## Record set
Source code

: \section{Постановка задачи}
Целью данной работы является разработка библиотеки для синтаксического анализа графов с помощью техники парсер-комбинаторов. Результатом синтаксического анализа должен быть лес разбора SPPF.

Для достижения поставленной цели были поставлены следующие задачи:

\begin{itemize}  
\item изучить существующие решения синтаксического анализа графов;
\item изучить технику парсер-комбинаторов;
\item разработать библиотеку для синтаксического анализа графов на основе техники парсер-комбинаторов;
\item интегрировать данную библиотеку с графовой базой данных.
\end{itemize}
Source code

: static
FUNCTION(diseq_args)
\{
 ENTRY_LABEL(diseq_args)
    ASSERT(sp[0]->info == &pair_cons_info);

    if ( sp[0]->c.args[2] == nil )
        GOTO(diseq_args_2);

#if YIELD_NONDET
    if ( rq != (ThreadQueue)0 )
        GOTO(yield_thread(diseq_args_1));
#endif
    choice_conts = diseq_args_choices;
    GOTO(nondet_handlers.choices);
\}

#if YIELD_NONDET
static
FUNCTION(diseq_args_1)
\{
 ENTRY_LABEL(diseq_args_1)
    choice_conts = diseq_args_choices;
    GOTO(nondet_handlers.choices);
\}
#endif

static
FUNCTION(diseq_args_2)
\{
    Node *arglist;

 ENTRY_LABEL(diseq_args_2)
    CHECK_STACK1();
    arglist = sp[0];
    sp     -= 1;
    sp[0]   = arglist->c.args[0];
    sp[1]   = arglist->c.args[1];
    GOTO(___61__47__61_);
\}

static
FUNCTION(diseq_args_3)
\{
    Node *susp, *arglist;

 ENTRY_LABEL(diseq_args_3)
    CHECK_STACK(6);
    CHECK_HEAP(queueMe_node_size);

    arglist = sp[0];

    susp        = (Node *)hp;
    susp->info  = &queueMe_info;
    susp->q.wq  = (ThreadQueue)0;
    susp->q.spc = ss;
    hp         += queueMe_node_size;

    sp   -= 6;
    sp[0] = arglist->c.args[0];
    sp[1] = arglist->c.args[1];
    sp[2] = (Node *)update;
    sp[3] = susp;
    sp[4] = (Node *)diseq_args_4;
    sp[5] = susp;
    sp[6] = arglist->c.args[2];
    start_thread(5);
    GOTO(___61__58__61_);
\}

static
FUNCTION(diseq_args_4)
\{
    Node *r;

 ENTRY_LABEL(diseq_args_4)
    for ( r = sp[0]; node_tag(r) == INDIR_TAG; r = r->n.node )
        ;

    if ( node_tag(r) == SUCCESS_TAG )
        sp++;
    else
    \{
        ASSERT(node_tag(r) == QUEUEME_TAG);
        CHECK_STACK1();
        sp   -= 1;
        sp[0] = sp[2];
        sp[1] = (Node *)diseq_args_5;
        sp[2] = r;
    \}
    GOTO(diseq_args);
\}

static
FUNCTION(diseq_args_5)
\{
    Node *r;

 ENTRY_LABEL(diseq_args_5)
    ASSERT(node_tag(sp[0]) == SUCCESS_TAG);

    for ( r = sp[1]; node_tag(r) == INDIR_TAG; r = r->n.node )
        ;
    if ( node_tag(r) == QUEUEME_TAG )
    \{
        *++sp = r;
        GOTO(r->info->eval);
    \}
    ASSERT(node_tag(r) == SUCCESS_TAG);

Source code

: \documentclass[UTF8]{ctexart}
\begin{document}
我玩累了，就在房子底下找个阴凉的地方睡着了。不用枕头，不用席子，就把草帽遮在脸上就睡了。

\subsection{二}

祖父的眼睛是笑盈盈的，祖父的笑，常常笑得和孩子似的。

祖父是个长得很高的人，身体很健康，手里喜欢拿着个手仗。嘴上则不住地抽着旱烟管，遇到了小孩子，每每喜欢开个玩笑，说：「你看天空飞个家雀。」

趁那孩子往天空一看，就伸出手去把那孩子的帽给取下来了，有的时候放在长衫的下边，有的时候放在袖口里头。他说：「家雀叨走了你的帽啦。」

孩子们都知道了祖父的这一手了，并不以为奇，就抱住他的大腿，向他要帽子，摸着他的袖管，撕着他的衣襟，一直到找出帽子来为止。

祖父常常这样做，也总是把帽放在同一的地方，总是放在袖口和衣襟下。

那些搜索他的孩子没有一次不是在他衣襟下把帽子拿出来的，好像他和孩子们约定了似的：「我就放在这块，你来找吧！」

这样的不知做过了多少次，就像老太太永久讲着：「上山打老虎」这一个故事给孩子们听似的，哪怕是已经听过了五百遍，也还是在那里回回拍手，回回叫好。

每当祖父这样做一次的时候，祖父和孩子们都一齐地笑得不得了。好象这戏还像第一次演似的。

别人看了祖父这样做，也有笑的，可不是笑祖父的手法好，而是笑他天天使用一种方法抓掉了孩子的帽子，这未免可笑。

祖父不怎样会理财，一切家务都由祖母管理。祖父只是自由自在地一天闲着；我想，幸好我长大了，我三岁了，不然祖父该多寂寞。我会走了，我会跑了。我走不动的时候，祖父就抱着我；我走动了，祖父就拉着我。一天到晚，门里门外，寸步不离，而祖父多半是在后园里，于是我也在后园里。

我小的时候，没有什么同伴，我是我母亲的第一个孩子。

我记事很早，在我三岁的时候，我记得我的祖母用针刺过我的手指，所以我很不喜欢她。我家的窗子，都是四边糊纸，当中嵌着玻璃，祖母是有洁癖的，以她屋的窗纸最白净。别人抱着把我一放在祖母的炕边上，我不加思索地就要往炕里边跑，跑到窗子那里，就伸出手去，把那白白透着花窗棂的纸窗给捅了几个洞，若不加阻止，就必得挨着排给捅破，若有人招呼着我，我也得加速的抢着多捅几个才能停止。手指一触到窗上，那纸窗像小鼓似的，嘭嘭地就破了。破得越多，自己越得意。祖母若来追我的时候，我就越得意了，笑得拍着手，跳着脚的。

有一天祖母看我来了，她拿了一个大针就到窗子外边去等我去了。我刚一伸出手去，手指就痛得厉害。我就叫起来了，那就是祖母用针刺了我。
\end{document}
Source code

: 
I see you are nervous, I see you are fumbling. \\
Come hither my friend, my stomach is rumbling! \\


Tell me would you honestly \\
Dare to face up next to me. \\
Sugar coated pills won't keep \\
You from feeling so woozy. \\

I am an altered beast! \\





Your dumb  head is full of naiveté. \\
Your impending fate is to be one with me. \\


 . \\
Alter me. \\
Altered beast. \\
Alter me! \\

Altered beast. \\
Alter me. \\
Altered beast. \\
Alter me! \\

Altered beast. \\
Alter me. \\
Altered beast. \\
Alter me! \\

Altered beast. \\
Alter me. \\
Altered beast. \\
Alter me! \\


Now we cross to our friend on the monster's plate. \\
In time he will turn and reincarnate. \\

## What is needed
Every entry shown earlier is to be returned exactly, line for line.

## Response to the task
Source code

: \section{Постановка задачи}
Целью данной работы является разработка библиотеки для синтаксического анализа графов с помощью техники парсер-комбинаторов. Результатом синтаксического анализа должен быть лес разбора SPPF.

Для достижения поставленной цели были поставлены следующие задачи:

\begin{itemize}  
\item изучить существующие решения синтаксического анализа графов;
\item изучить технику парсер-комбинаторов;
\item разработать библиотеку для синтаксического анализа графов на основе техники парсер-комбинаторов;
\item интегрировать данную библиотеку с графовой базой данных.
\end{itemize}
Source code

: static
FUNCTION(diseq_args)
\{
 ENTRY_LABEL(diseq_args)
    ASSERT(sp[0]->info == &pair_cons_info);

    if ( sp[0]->c.args[2] == nil )
        GOTO(diseq_args_2);

#if YIELD_NONDET
    if ( rq != (ThreadQueue)0 )
        GOTO(yield_thread(diseq_args_1));
#endif
    choice_conts = diseq_args_choices;
    GOTO(nondet_handlers.choices);
\}

#if YIELD_NONDET
static
FUNCTION(diseq_args_1)
\{
 ENTRY_LABEL(diseq_args_1)
    choice_conts = diseq_args_choices;
    GOTO(nondet_handlers.choices);
\}
#endif

static
FUNCTION(diseq_args_2)
\{
    Node *arglist;

 ENTRY_LABEL(diseq_args_2)
    CHECK_STACK1();
    arglist = sp[0];
    sp     -= 1;
    sp[0]   = arglist->c.args[0];
    sp[1]   = arglist->c.args[1];
    GOTO(___61__47__61_);
\}

static
FUNCTION(diseq_args_3)
\{
    Node *susp, *arglist;

 ENTRY_LABEL(diseq_args_3)
    CHECK_STACK(6);
    CHECK_HEAP(queueMe_node_size);

    arglist = sp[0];

    susp        = (Node *)hp;
    susp->info  = &queueMe_info;
    susp->q.wq  = (ThreadQueue)0;
    susp->q.spc = ss;
    hp         += queueMe_node_size;

    sp   -= 6;
    sp[0] = arglist->c.args[0];
    sp[1] = arglist->c.args[1];
    sp[2] = (Node *)update;
    sp[3] = susp;
    sp[4] = (Node *)diseq_args_4;
    sp[5] = susp;
    sp[6] = arglist->c.args[2];
    start_thread(5);
    GOTO(___61__58__61_);
\}

static
FUNCTION(diseq_args_4)
\{
    Node *r;

 ENTRY_LABEL(diseq_args_4)
    for ( r = sp[0]; node_tag(r) == INDIR_TAG; r = r->n.node )
        ;

    if ( node_tag(r) == SUCCESS_TAG )
        sp++;
    else
    \{
        ASSERT(node_tag(r) == QUEUEME_TAG);
        CHECK_STACK1();
        sp   -= 1;
        sp[0] = sp[2];
        sp[1] = (Node *)diseq_args_5;
        sp[2] = r;
    \}
    GOTO(diseq_args);
\}

static
FUNCTION(diseq_args_5)
\{
    Node *r;

 ENTRY_LABEL(diseq_args_5)
    ASSERT(node_tag(sp[0]) == SUCCESS_TAG);

    for ( r = sp[1]; node_tag(r) == INDIR_TAG; r = r->n.node )
        ;
    if ( node_tag(r) == QUEUEME_TAG )
    \{
        *++sp = r;
        GOTO(r->info->eval);
    \}
    ASSERT(node_tag(r) == SUCCESS_TAG);

Source code

: \documentclass[UTF8]{ctexart}
\begin{document}
我玩累了，就在房子底下找个阴凉的地方睡着了。不用枕头，不用席子，就把草帽遮在脸上就睡了。

\subsection{二}

祖父的眼睛是笑盈盈的，祖父的笑，常常笑得和孩子似的。

祖父是个长得很高的人，身体很健康，手里喜欢拿着个手仗。嘴上则不住地抽着旱烟管，遇到了小孩子，每每喜欢开个玩笑，说：「你看天空飞个家雀。」

趁那孩子往天空一看，就伸出手去把那孩子的帽给取下来了，有的时候放在长衫的下边，有的时候放在袖口里头。他说：「家雀叨走了你的帽啦。」

孩子们都知道了祖父的这一手了，并不以为奇，就抱住他的大腿，向他要帽子，摸着他的袖管，撕着他的衣襟，一直到找出帽子来为止。

祖父常常这样做，也总是把帽放在同一的地方，总是放在袖口和衣襟下。

那些搜索他的孩子没有一次不是在他衣襟下把帽子拿出来的，好像他和孩子们约定了似的：「我就放在这块，你来找吧！」

这样的不知做过了多少次，就像老太太永久讲着：「上山打老虎」这一个故事给孩子们听似的，哪怕是已经听过了五百遍，也还是在那里回回拍手，回回叫好。

每当祖父这样做一次的时候，祖父和孩子们都一齐地笑得不得了。好象这戏还像第一次演似的。

别人看了祖父这样做，也有笑的，可不是笑祖父的手法好，而是笑他天天使用一种方法抓掉了孩子的帽子，这未免可笑。

祖父不怎样会理财，一切家务都由祖母管理。祖父只是自由自在地一天闲着；我想，幸好我长大了，我三岁了，不然祖父该多寂寞。我会走了，我会跑了。我走不动的时候，祖父就抱着我；我走动了，祖父就拉着我。一天到晚，门里门外，寸步不离，而祖父多半是在后园里，于是我也在后园里。

我小的时候，没有什么同伴，我是我母亲的第一个孩子。

我记事很早，在我三岁的时候，我记得我的祖母用针刺过我的手指，所以我很不喜欢她。我家的窗子，都是四边糊纸，当中嵌着玻璃，祖母是有洁癖的，以她屋的窗纸最白净。别人抱着把我一放在祖母的炕边上，我不加思索地就要往炕里边跑，跑到窗子那里，就伸出手去，把那白白透着花窗棂的纸窗给捅了几个洞，若不加阻止，就必得挨着排给捅破，若有人招呼着我，我也得加速的抢着多捅几个才能停止。手指一触到窗上，那纸窗像小鼓似的，嘭嘭地就破了。破得越多，自己越得意。祖母若来追我的时候，我就越得意了，笑得拍着手，跳着脚的。

有一天祖母看我来了，她拿了一个大针就到窗子外边去等我去了。我刚一伸出手去，手指就痛得厉害。我就叫起来了，那就是祖母用针刺了我。
\end{document}
Source code

: 
I see you are nervous, I see you are fumbling. \\
Come hither my friend, my stomach is rumbling! \\


Tell me would you honestly \\
Dare to face up next to me. \\
Sugar coated pills won't keep \\
You from feeling so woozy. \\

I am an altered beast! \\





Your dumb  head is full of naiveté. \\
Your impending fate is to be one with me. \\


 . \\
Alter me. \\
Altered beast. \\
Alter me! \\

Altered beast. \\
Alter me. \\
Altered beast. \\
Alter me! \\

Altered beast. \\
Alter me. \\
Altered beast. \\
Alter me! \\

Altered beast. \\
Alter me. \\
Altered beast. \\
Alter me! \\


Now we cross to our friend on the monster's plate. \\
In time he will turn and reincarnate. \\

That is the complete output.